WHAT IS EXPECTED -
When the string "Pages" is part of a line in the data below, report the whole line.

Extracted records:
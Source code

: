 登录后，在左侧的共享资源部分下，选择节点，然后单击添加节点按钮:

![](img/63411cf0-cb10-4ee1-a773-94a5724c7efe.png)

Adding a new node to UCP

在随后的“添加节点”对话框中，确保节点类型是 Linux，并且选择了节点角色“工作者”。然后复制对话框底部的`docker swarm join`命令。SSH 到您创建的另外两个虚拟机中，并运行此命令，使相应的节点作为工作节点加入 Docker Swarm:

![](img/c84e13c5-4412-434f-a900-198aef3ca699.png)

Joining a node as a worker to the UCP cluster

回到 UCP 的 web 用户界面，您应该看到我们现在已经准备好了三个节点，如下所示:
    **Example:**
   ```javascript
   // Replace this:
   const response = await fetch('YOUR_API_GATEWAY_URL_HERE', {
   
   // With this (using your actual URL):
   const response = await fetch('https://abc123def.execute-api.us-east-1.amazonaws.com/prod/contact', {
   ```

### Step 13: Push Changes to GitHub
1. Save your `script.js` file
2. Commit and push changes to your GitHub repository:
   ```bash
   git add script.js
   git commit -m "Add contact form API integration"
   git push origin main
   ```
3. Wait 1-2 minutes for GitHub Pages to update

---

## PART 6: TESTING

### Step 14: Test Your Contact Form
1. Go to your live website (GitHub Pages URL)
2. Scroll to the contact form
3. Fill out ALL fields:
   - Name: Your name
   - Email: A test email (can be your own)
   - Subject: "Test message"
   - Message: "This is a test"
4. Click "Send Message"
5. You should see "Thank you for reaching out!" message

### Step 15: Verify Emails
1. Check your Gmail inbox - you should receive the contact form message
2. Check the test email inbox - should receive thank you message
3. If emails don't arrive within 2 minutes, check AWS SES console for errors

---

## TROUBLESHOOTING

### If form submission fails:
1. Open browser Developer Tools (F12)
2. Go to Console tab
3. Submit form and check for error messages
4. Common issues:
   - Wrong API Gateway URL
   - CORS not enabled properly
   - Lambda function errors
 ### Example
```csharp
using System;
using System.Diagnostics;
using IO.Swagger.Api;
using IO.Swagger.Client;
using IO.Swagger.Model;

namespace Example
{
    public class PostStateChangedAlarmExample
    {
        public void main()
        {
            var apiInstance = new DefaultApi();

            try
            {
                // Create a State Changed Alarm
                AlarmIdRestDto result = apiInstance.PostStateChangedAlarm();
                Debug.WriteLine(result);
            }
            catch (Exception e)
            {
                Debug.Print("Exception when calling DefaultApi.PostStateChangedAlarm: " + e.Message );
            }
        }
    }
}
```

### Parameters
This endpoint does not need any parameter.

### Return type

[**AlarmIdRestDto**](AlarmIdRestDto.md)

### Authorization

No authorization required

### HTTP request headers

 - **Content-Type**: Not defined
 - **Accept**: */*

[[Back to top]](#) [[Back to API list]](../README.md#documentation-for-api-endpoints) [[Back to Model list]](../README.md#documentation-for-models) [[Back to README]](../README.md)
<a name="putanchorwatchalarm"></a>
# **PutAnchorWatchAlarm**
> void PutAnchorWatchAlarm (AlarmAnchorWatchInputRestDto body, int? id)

RESPONSE TO THE TASK -
3. Wait 1-2 minutes for GitHub Pages to update
1. Go to your live website (GitHub Pages URL)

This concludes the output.